The Ministerial Code (para 1.3.c.) states:

“It is of paramount importance that Ministers give accurate and truthful information to Parliament, correcting any inadvertent error at the earliest opportunity. Ministers who knowingly mislead Parliament will be expected to offer their resignation to the Prime Minister.”

But, guess what, it is reported that Johnson has unilaterally changed the Code to prevent his misleading Parliament being a resignation issue. The last update of the Code was on 27 May 2022 but the update is described as “Ministerial Code updated to reflect changes announced on 27 May 2022” which is unhelpful at best or disingenuous at worst.
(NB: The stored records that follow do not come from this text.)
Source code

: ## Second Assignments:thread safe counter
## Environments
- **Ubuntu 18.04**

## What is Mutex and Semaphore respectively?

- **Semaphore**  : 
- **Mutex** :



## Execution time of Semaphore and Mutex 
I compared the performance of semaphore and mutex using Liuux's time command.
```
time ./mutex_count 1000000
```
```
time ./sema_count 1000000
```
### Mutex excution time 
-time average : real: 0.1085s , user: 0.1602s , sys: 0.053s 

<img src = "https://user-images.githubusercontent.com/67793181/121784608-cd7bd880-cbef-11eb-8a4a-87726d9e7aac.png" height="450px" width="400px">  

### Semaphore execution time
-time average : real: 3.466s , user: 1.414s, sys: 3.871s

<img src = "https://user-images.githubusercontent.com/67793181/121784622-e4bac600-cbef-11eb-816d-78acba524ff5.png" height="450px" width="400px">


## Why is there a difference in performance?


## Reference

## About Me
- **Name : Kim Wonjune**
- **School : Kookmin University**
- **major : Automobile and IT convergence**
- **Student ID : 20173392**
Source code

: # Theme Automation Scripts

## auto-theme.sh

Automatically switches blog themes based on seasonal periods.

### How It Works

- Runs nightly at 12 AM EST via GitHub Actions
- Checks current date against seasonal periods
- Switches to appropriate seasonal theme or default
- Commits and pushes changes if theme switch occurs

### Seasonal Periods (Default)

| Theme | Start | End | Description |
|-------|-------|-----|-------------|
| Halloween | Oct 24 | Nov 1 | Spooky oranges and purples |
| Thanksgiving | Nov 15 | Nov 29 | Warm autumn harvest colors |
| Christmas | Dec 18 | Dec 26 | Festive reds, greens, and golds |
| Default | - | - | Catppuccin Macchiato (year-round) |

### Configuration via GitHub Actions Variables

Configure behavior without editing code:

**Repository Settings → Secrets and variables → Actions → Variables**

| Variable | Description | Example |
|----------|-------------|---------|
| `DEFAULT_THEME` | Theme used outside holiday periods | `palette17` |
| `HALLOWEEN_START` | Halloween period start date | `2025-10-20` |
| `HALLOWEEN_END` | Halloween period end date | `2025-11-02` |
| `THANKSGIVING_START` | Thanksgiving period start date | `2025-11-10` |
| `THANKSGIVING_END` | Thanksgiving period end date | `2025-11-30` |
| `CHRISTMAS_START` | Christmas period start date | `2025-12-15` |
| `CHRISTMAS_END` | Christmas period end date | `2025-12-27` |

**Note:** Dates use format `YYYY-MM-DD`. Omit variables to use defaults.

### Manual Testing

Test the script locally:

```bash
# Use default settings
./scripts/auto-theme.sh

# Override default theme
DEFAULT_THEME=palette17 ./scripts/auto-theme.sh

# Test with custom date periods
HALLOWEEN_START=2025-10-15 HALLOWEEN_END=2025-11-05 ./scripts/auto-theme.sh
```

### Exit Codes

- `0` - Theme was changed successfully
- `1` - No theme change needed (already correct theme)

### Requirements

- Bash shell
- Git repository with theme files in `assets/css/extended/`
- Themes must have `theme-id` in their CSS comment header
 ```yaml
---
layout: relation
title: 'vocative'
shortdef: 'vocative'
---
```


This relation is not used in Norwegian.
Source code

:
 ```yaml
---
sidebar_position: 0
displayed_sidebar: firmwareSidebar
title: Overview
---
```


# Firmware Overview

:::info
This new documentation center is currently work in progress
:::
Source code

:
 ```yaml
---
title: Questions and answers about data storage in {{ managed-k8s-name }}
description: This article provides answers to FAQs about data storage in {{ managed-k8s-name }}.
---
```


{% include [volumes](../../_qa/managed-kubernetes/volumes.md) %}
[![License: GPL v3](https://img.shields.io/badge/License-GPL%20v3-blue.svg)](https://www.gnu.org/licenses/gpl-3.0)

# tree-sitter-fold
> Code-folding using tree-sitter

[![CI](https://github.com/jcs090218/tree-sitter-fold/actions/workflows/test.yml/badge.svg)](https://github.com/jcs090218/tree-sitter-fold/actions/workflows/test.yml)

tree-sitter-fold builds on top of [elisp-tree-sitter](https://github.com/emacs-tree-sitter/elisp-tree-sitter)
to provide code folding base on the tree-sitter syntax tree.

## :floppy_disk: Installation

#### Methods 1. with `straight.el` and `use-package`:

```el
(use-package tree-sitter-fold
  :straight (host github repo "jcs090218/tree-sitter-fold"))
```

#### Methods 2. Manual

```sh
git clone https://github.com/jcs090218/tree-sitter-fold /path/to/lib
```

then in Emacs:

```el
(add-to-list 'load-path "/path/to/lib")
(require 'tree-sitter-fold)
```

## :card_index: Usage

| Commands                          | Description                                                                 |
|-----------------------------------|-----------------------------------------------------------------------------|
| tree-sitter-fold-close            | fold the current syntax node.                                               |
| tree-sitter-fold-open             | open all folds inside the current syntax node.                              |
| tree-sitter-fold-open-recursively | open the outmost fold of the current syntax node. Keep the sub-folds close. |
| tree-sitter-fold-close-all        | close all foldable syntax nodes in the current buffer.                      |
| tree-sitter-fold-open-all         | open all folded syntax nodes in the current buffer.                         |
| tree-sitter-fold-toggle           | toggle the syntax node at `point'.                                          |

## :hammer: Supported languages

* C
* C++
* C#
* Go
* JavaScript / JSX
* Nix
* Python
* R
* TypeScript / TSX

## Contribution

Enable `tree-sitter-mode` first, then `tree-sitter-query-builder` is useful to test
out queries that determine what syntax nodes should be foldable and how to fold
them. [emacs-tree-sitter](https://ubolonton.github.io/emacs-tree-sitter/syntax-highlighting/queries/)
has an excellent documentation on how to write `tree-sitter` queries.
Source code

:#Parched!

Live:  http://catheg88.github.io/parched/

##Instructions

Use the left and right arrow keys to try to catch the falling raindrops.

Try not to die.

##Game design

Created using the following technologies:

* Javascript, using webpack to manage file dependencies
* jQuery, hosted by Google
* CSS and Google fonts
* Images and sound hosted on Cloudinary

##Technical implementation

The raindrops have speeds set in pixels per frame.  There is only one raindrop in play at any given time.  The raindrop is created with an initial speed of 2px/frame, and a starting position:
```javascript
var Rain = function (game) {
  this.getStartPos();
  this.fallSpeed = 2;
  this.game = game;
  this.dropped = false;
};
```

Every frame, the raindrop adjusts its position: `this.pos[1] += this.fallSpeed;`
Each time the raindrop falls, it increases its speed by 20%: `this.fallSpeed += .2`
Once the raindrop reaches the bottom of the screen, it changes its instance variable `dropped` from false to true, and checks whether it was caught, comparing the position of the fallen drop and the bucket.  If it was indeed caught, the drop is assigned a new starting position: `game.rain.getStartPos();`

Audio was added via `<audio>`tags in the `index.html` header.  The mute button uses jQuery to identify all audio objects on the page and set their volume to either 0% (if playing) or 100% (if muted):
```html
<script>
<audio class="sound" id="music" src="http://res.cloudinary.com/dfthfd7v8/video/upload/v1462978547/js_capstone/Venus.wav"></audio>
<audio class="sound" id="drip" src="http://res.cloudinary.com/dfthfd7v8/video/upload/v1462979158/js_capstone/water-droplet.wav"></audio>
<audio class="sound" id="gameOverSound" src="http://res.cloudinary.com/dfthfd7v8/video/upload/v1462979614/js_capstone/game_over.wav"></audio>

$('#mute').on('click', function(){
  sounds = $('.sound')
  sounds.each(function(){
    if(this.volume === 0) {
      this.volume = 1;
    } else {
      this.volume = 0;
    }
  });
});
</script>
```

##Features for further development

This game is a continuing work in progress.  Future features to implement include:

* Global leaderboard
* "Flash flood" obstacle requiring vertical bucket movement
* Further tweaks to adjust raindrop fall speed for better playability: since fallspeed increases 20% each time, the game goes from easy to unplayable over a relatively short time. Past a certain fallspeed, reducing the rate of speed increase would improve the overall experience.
Where does that lead Tory MPs? Some have  finally snapped and started to try to distance themselves from Johnson. But people will ask why they have only just discovered their moral compass.

Schrödinger’s dead cat

The government’s response has been predictable: if in doubt, distract.  The Chancellor (who must struggle  to make  ends meet on his and his wife’s billions) has announced a windfall tax on oil and gas companies. Readers with a memory longer than a couple of weeks will know that Labour proposed a windfall tax. But this was pooh-poohed on the grounds that it was red-blooded Socialism (when has the Labour party ever acted like a socialist party? Just asking) and it would discourage people from investing. But now it won’t.

And there is another dead feline. Johnson has very recently announced that, to celebrate the Queen’s Jubilee, he is proposing to reintroduce the Imperial system of weights and measures. It is hard to decide whether this is a genuine suggestion (which would have a huge negative impact on the UK’s trade with real countries) or whether it is designed to test just how servile his MPs are.

Both these ploys are to distract from the existential threat to our democracy by a government ignoring the Nolan Principles of government (of accountability, honesty etc.) which I wrote about back in January this year.